Tu J C, Xiao B, Yuan J P, Lanahan A A, Leoffert K, Li M, Linden D J, Worley P F
Department of Neuroscience, Johns Hopkins University School of Medicine, Baltimore, Maryland 21205, USA.
Neuron. 1998 Oct;21(4):717-26. doi: 10.1016/s0896-6273(00)80589-9.

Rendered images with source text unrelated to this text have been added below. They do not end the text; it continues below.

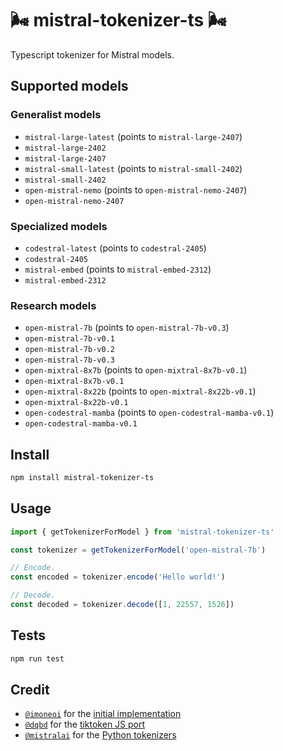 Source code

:# 🌬️ mistral-tokenizer-ts 🌬️

Typescript tokenizer for Mistral models.

## Supported models

### Generalist models

* `mistral-large-latest` (points to `mistral-large-2407`)
* `mistral-large-2402`
* `mistral-large-2407`
* `mistral-small-latest` (points to `mistral-small-2402`)
* `mistral-small-2402`
* `open-mistral-nemo` (points to `open-mistral-nemo-2407`)
* `open-mistral-nemo-2407`

### Specialized models

* `codestral-latest` (points to `codestral-2405`)
* `codestral-2405`
* `mistral-embed` (points to `mistral-embed-2312`)
* `mistral-embed-2312`

### Research models

* `open-mistral-7b` (points to `open-mistral-7b-v0.3`)
* `open-mistral-7b-v0.1`
* `open-mistral-7b-v0.2`
* `open-mistral-7b-v0.3`
* `open-mixtral-8x7b` (points to `open-mixtral-8x7b-v0.1`)
* `open-mixtral-8x7b-v0.1`
* `open-mixtral-8x22b` (points to `open-mixtral-8x22b-v0.1`)
* `open-mixtral-8x22b-v0.1`
* `open-codestral-mamba` (points to `open-codestral-mamba-v0.1`)
* `open-codestral-mamba-v0.1`

## Install

```sh
npm install mistral-tokenizer-ts
```

## Usage

```ts
import { getTokenizerForModel } from 'mistral-tokenizer-ts'

const tokenizer = getTokenizerForModel('open-mistral-7b')

// Encode.
const encoded = tokenizer.encode('Hello world!')

// Decode.
const decoded = tokenizer.decode([1, 22557, 1526])
```

## Tests

```sh
npm run test
```

## Credit

* [`@imoneoi`](https://github.com/imoneoi) for the [initial implementation](https://github.com/imoneoi/mistral-tokenizer)
* [`@dqbd`](https://github.com/dqbd) for the [tiktoken JS port](https://github.com/dqbd/tiktoken/tree/main/js)
* [`@mistralai`](https://github.com/mistralai) for the [Python tokenizers](https://github.com/mistralai/mistral-common)

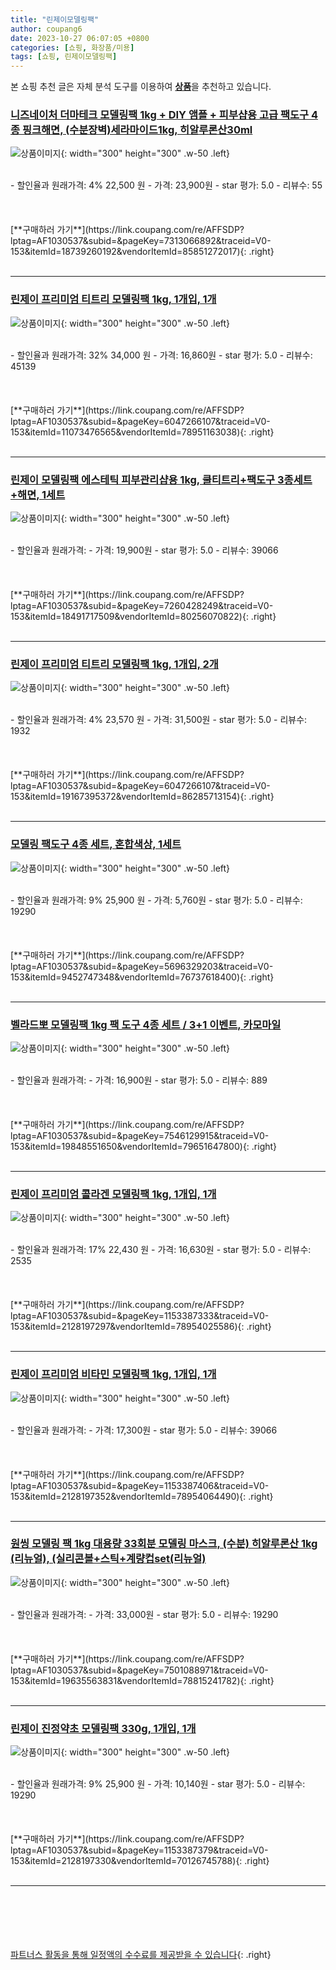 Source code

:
 ```yaml
---
title: "린제이모델링팩"
author: coupang6
date: 2023-10-27 06:07:05 +0800
categories: [쇼핑, 화장품/미용]
tags: [쇼핑, 린제이모델링팩]
---
```


본 쇼핑 추천 글은 자체 분석 도구를 이용하여 [**상품**](https://link.coupang.com/a/bao1ui)을 추천하고 있습니다.

### [니즈네이처 더마테크 모델링팩 1kg + DIY 앰플 + 피부샵용 고급 팩도구 4종 핑크해면, (수분장벽)세라마이드1kg, 히알루론산30ml](https://link.coupang.com/re/AFFSDP?lptag=AF1030537&subid=&pageKey=7313066892&traceid=V0-153&itemId=18739260192&vendorItemId=85851272017)

![상품이미지](https://thumbnail10.coupangcdn.com/thumbnails/remote/230x230ex/image/vendor_inventory/2cf3/e61b4bafb96816ba57b273b41c2b2f1b664615cca38628cd6a8e96dca478.jpg){: width="300" height="300" .w-50 .left}


<br>
- 할인율과 원래가격: 4%  22,500   원
- 가격: 23,900원
- star 평가: 5.0
- 리뷰수: 55
<br>
<br>
<br>
<br>
[**구매하러 가기**](https://link.coupang.com/re/AFFSDP?lptag=AF1030537&subid=&pageKey=7313066892&traceid=V0-153&itemId=18739260192&vendorItemId=85851272017){: .right}
<br>
<br>

---

### [린제이 프리미엄 티트리 모델링팩 1kg, 1개입, 1개](https://link.coupang.com/re/AFFSDP?lptag=AF1030537&subid=&pageKey=6047266107&traceid=V0-153&itemId=11073476565&vendorItemId=78951163038)

![상품이미지](https://thumbnail9.coupangcdn.com/thumbnails/remote/230x230ex/image/vendor_inventory/a719/70bd25a971a7782522a1ae25a77e204bf08350a1bd82a9c8be8ada83d134.jpg){: width="300" height="300" .w-50 .left}


<br>
- 할인율과 원래가격: 32%  34,000   원
- 가격: 16,860원
- star 평가: 5.0
- 리뷰수: 45139
<br>
<br>
<br>
<br>
[**구매하러 가기**](https://link.coupang.com/re/AFFSDP?lptag=AF1030537&subid=&pageKey=6047266107&traceid=V0-153&itemId=11073476565&vendorItemId=78951163038){: .right}
<br>
<br>

---

### [린제이 모델링팩 에스테틱 피부관리샵용 1kg, 쿨티트리+팩도구 3종세트+해면, 1세트](https://link.coupang.com/re/AFFSDP?lptag=AF1030537&subid=&pageKey=7260428249&traceid=V0-153&itemId=18491717509&vendorItemId=80256070822)

![상품이미지](https://thumbnail6.coupangcdn.com/thumbnails/remote/230x230ex/image/vendor_inventory/0318/486532882a2d54d712bc2218818ba5cd58afa4896515e0316c9acf766845.jpg){: width="300" height="300" .w-50 .left}


<br>
- 할인율과 원래가격: 
- 가격: 19,900원
- star 평가: 5.0
- 리뷰수: 39066
<br>
<br>
<br>
<br>
[**구매하러 가기**](https://link.coupang.com/re/AFFSDP?lptag=AF1030537&subid=&pageKey=7260428249&traceid=V0-153&itemId=18491717509&vendorItemId=80256070822){: .right}
<br>
<br>

---

### [린제이 프리미엄 티트리 모델링팩 1kg, 1개입, 2개](https://link.coupang.com/re/AFFSDP?lptag=AF1030537&subid=&pageKey=6047266107&traceid=V0-153&itemId=19167395372&vendorItemId=86285713154)

![상품이미지](https://thumbnail10.coupangcdn.com/thumbnails/remote/230x230ex/image/retail/images/3b30ff09-f747-43ee-b719-5c22999d93f71989821246616422743.png){: width="300" height="300" .w-50 .left}


<br>
- 할인율과 원래가격: 4%  23,570   원
- 가격: 31,500원
- star 평가: 5.0
- 리뷰수: 1932
<br>
<br>
<br>
<br>
[**구매하러 가기**](https://link.coupang.com/re/AFFSDP?lptag=AF1030537&subid=&pageKey=6047266107&traceid=V0-153&itemId=19167395372&vendorItemId=86285713154){: .right}
<br>
<br>

---

### [모델링 팩도구 4종 세트, 혼합색상, 1세트](https://link.coupang.com/re/AFFSDP?lptag=AF1030537&subid=&pageKey=5696329203&traceid=V0-153&itemId=9452747348&vendorItemId=76737618400)

![상품이미지](https://thumbnail9.coupangcdn.com/thumbnails/remote/230x230ex/image/retail/images/3226502122510784-679f6670-7414-4669-bd65-f19d1d894872.jpg){: width="300" height="300" .w-50 .left}


<br>
- 할인율과 원래가격: 9%  25,900   원
- 가격: 5,760원
- star 평가: 5.0
- 리뷰수: 19290
<br>
<br>
<br>
<br>
[**구매하러 가기**](https://link.coupang.com/re/AFFSDP?lptag=AF1030537&subid=&pageKey=5696329203&traceid=V0-153&itemId=9452747348&vendorItemId=76737618400){: .right}
<br>
<br>

---

### [벨라드뽀 모델링팩 1kg 팩 도구 4종 세트 / 3+1 이벤트, 카모마일](https://link.coupang.com/re/AFFSDP?lptag=AF1030537&subid=&pageKey=7546129915&traceid=V0-153&itemId=19848551650&vendorItemId=79651647800)

![상품이미지](https://thumbnail10.coupangcdn.com/thumbnails/remote/230x230ex/image/vendor_inventory/a275/b9a73800a8d54719218ad68317e94eac9ea0fdb52797e11359f24237d3a8.jpg){: width="300" height="300" .w-50 .left}


<br>
- 할인율과 원래가격: 
- 가격: 16,900원
- star 평가: 5.0
- 리뷰수: 889
<br>
<br>
<br>
<br>
[**구매하러 가기**](https://link.coupang.com/re/AFFSDP?lptag=AF1030537&subid=&pageKey=7546129915&traceid=V0-153&itemId=19848551650&vendorItemId=79651647800){: .right}
<br>
<br>

---

### [린제이 프리미엄 콜라겐 모델링팩 1kg, 1개입, 1개](https://link.coupang.com/re/AFFSDP?lptag=AF1030537&subid=&pageKey=1153387333&traceid=V0-153&itemId=2128197297&vendorItemId=78954025586)

![상품이미지](https://thumbnail9.coupangcdn.com/thumbnails/remote/230x230ex/image/vendor_inventory/4a94/4389efe0d38686ddf74feaac8ab3e2dcdef66d00c497533b24796d6c5037.jpg){: width="300" height="300" .w-50 .left}


<br>
- 할인율과 원래가격: 17%  22,430   원
- 가격: 16,630원
- star 평가: 5.0
- 리뷰수: 2535
<br>
<br>
<br>
<br>
[**구매하러 가기**](https://link.coupang.com/re/AFFSDP?lptag=AF1030537&subid=&pageKey=1153387333&traceid=V0-153&itemId=2128197297&vendorItemId=78954025586){: .right}
<br>
<br>

---

### [린제이 프리미엄 비타민 모델링팩 1kg, 1개입, 1개](https://link.coupang.com/re/AFFSDP?lptag=AF1030537&subid=&pageKey=1153387406&traceid=V0-153&itemId=2128197352&vendorItemId=78954064490)

![상품이미지](https://thumbnail6.coupangcdn.com/thumbnails/remote/230x230ex/image/vendor_inventory/7d66/99f81b956a5e3227b881157358fe6d5cb43272c9713ad7741cb328775c66.jpg){: width="300" height="300" .w-50 .left}


<br>
- 할인율과 원래가격: 
- 가격: 17,300원
- star 평가: 5.0
- 리뷰수: 39066
<br>
<br>
<br>
<br>
[**구매하러 가기**](https://link.coupang.com/re/AFFSDP?lptag=AF1030537&subid=&pageKey=1153387406&traceid=V0-153&itemId=2128197352&vendorItemId=78954064490){: .right}
<br>
<br>

---

### [원씽 모델링 팩 1kg 대용량 33회분 모델링 마스크, (수분) 히알루론산 1kg (리뉴얼), (실리콘볼+스틱+계량컵set(리뉴얼)](https://link.coupang.com/re/AFFSDP?lptag=AF1030537&subid=&pageKey=7501088971&traceid=V0-153&itemId=19635563831&vendorItemId=78815241782)

![상품이미지](https://thumbnail9.coupangcdn.com/thumbnails/remote/230x230ex/image/vendor_inventory/ac4b/8ddade09e01b845bc9b756bbb4fc5e06c877b64d500d4dcd893acee628b2.jpg){: width="300" height="300" .w-50 .left}


<br>
- 할인율과 원래가격: 
- 가격: 33,000원
- star 평가: 5.0
- 리뷰수: 19290
<br>
<br>
<br>
<br>
[**구매하러 가기**](https://link.coupang.com/re/AFFSDP?lptag=AF1030537&subid=&pageKey=7501088971&traceid=V0-153&itemId=19635563831&vendorItemId=78815241782){: .right}
<br>
<br>

---

### [린제이 진정약초 모델링팩 330g, 1개입, 1개](https://link.coupang.com/re/AFFSDP?lptag=AF1030537&subid=&pageKey=1153387379&traceid=V0-153&itemId=2128197330&vendorItemId=70126745788)

![상품이미지](https://thumbnail6.coupangcdn.com/thumbnails/remote/230x230ex/image/retail/images/2020/01/06/17/7/c293ffde-a3a9-4ae5-a653-f287844f78e1.jpg){: width="300" height="300" .w-50 .left}


<br>
- 할인율과 원래가격: 9%  25,900   원
- 가격: 10,140원
- star 평가: 5.0
- 리뷰수: 19290
<br>
<br>
<br>
<br>
[**구매하러 가기**](https://link.coupang.com/re/AFFSDP?lptag=AF1030537&subid=&pageKey=1153387379&traceid=V0-153&itemId=2128197330&vendorItemId=70126745788){: .right}
<br>
<br>

---
<br><br><br><br><br> [파트너스 활동을 통해 일정액의 수수료를 제공받을 수 있습니다](https://link.coupang.com/a/bao1ui){: .right} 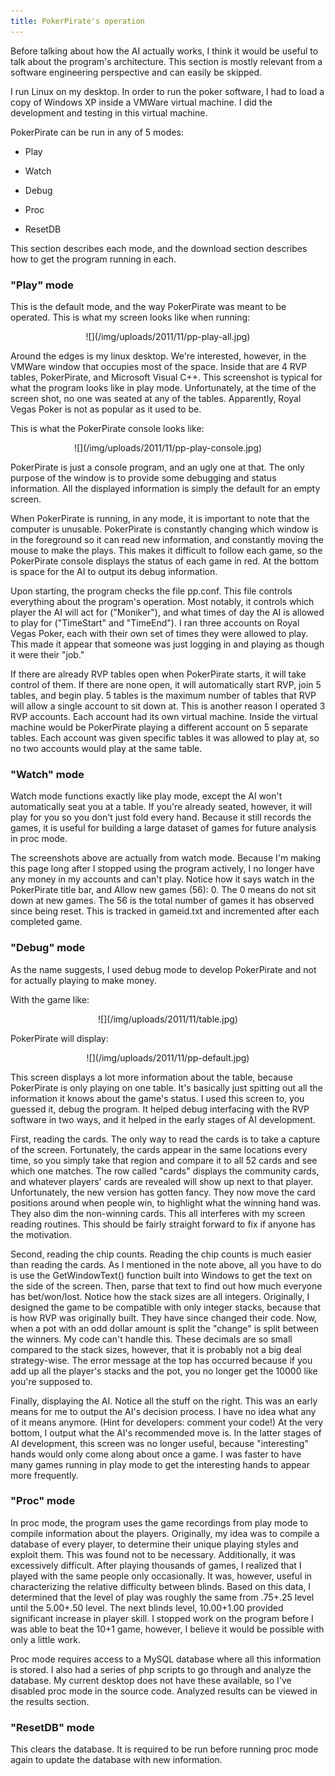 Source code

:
 ```yaml
---
title: PokerPirate's operation
---
```


Before talking about how the AI actually works, I think it would be useful to talk about the program's architecture. This section is mostly relevant from a software engineering perspective and can easily be skipped.

I run Linux on my desktop. In order to run the poker software, I had to load a copy of Windows XP inside a VMWare virtual machine. I did the development and testing in this virtual machine.

PokerPirate can be run in any of 5 modes:



	
  * Play

	
  * Watch

	
  * Debug

	
  * Proc

	
  * ResetDB


This section describes each mode, and the download section describes how to get the program running in each.


### "Play" mode


This is the default mode, and the way PokerPirate was meant to be operated. This is what my screen looks like when running:

<center>
![](/img/uploads/2011/11/pp-play-all.jpg)
</center>

Around the edges is my linux desktop. We're interested, however, in the VMWare window that occupies most of the space. Inside that are 4 RVP tables, PokerPirate, and Microsoft Visual C++. This screenshot is typical for what the program looks like in play mode. Unfortunately, at the time of the screen shot, no one was seated at any of the tables. Apparently, Royal Vegas Poker is not as popular as it used to be.

This is what the PokerPirate console looks like:

<center>
![](/img/uploads/2011/11/pp-play-console.jpg)
</center>

PokerPirate is just a console program, and an ugly one at that. The only purpose of the window is to provide some debugging and status information. All the displayed information is simply the default for an empty screen.

When PokerPirate is running, in any mode, it is important to note that the computer is unusable. PokerPirate is constantly changing which window is in the foreground so it can read new information, and constantly moving the mouse to make the plays. This makes it difficult to follow each game, so the PokerPirate console displays the status of each game in red. At the bottom is space for the AI to output its debug information.

Upon starting, the program checks the file pp.conf. This file controls everything about the program's operation. Most notably, it controls which player the AI will act for ("Moniker"), and what times of day the AI is allowed to play for ("TimeStart" and "TimeEnd"). I ran three accounts on Royal Vegas Poker, each with their own set of times they were allowed to play. This made it appear that someone was just logging in and playing as though it were their "job."

If there are already RVP tables open when PokerPirate starts, it will take control of them. If there are none open, it will automatically start RVP, join 5 tables, and begin play. 5 tables is the maximum number of tables that RVP will allow a single account to sit down at. This is another reason I operated 3 RVP accounts. Each account had its own virtual machine. Inside the virtual machine would be PokerPirate playing a different account on 5 separate tables. Each account was given specific tables it was allowed to play at, so no two accounts would play at the same table.


### "Watch" mode


Watch mode functions exactly like play mode, except the AI won't automatically seat you at a table. If you're already seated, however, it will play for you so you don't just fold every hand. Because it still records the games, it is useful for building a large dataset of games for future analysis in proc mode.

The screenshots above are actually from watch mode. Because I'm making this page long after I stopped using the program actively, I no longer have any money in my accounts and can't play. Notice how it says watch in the PokerPirate title bar, and Allow new games (56): 0. The 0 means do not sit down at new games. The 56 is the total number of games it has observed since being reset. This is tracked in gameid.txt and incremented after each completed game.


### "Debug" mode


As the name suggests, I used debug mode to develop PokerPirate and not for actually playing to make money.

With the game like:

<center>
![](/img/uploads/2011/11/table.jpg)
</center>

PokerPirate will display:

<center>
![](/img/uploads/2011/11/pp-default.jpg)
</center>

This screen displays a lot more information about the table, because PokerPirate is only playing on one table. It's basically just spitting out all the information it knows about the game's status. I used this screen to, you guessed it, debug the program. It helped debug interfacing with the RVP software in two ways, and it helped in the early stages of AI development.

First, reading the cards. The only way to read the cards is to take a capture of the screen. Fortunately, the cards appear in the same locations every time, so you simply take that region and compare it to all 52 cards and see which one matches. The row called "cards" displays the community cards, and whatever players' cards are revealed will show up next to that player. Unfortunately, the new version has gotten fancy. They now move the card positions around when people win, to highlight what the winning hand was. They also dim the non-winning cards. This all interferes with my screen reading routines. This should be fairly straight forward to fix if anyone has the motivation.

Second, reading the chip counts. Reading the chip counts is much easier than reading the cards. As I mentioned in the note above, all you have to do is use the GetWindowText() function built into Windows to get the text on the side of the screen. Then, parse that text to find out how much everyone has bet/won/lost. Notice how the stack sizes are all integers. Originally, I designed the game to be compatible with only integer stacks, because that is how RVP was originally built. They have since changed their code. Now, when a pot with an odd dollar amount is split the "change" is split between the winners. My code can't handle this. These decimals are so small compared to the stack sizes, however, that it is probably not a big deal strategy-wise. The error message at the top has occurred because if you add up all the player's stacks and the pot, you no longer get the 10000 like you're supposed to.

Finally, displaying the AI. Notice all the stuff on the right. This was an early means for me to output the AI's decision process. I have no idea what any of it means anymore. (Hint for developers: comment your code!) At the very bottom, I output what the AI's recommended move is. In the latter stages of AI development, this screen was no longer useful, because "interesting" hands would only come along about once a game. I was faster to have many games running in play mode to get the interesting hands to appear more frequently.


### "Proc" mode


In proc mode, the program uses the game recordings from play mode to compile information about the players. Originally, my idea was to compile a database of every player, to determine their unique playing styles and exploit them. This was found not to be necessary. Additionally, it was excessively difficult. After playing thousands of games, I realized that I played with the same people only occasionally. It was, however, useful in characterizing the relative difficulty between blinds. Based on this data, I determined that the level of play was roughly the same from .75+.25 level until the 5.00+.50 level. The next blinds level, 10.00+1.00 provided significant increase in player skill. I stopped work on the program before I was able to beat the 10+1 game, however, I believe it would be possible with only a little work.

Proc mode requires access to a MySQL database where all this information is stored. I also had a series of php scripts to go through and analyze the database. My current desktop does not have these available, so I've disabled proc mode in the source code. Analyzed results can be viewed in the results section.


### "ResetDB" mode


This clears the database. It is required to be run before running proc mode again to update the database with new information.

Group I metabotropic glutamate receptors (mGluRs) activate PI turnover and thereby trigger intracellular calcium release. Previously, we demonstrated that mGluRs form natural complexes with members of a family of Homer-related synaptic proteins. Here, we present evidence that Homer proteins form a physical tether linking mGluRs with the inositol trisphosphate receptors (IP3R). A novel proline-rich "Homer ligand" (PPXXFr) is identified in group 1 mGluRs and IP3R, and these receptors coimmunoprecipitate as a complex with Homer from brain. Expression of the IEG form of Homer, which lacks the ability to cross-link, modulates mGluR-induced intracellular calcium release. These studies identify a novel mechanism in calcium signaling and provide evidence that an IEG, whose expression is driven by synaptic activity, can directly modify a specific synaptic function.
I 型代谢型谷氨酸受体(mGluRs)激活磷脂酰肌醇代谢并由此触发细胞内钙释放。此前,我们证明 mGluRs 与 Homer 相关突触蛋白家族成员形成天然复合物。在此,我们提供证据表明 Homer 蛋白形成了一个将 mGluRs 与肌醇三磷酸受体(IP3R)连接起来的物理连接物。在 I 型 mGluRs 和 IP3R 中鉴定出一种新型富含脯氨酸的“Homer 配体”(PPXXFr),并且这些受体与 Homer 作为一种复合物从大脑中共免疫沉淀。缺乏交联能力的 Homer 的 IEG 形式的表达调节 mGluR 诱导的细胞内钙释放。这些研究确定了钙信号传导中的一种新机制,并提供证据表明一种由突触活动驱动其表达的 IEG 可以直接改变特定的突触功能。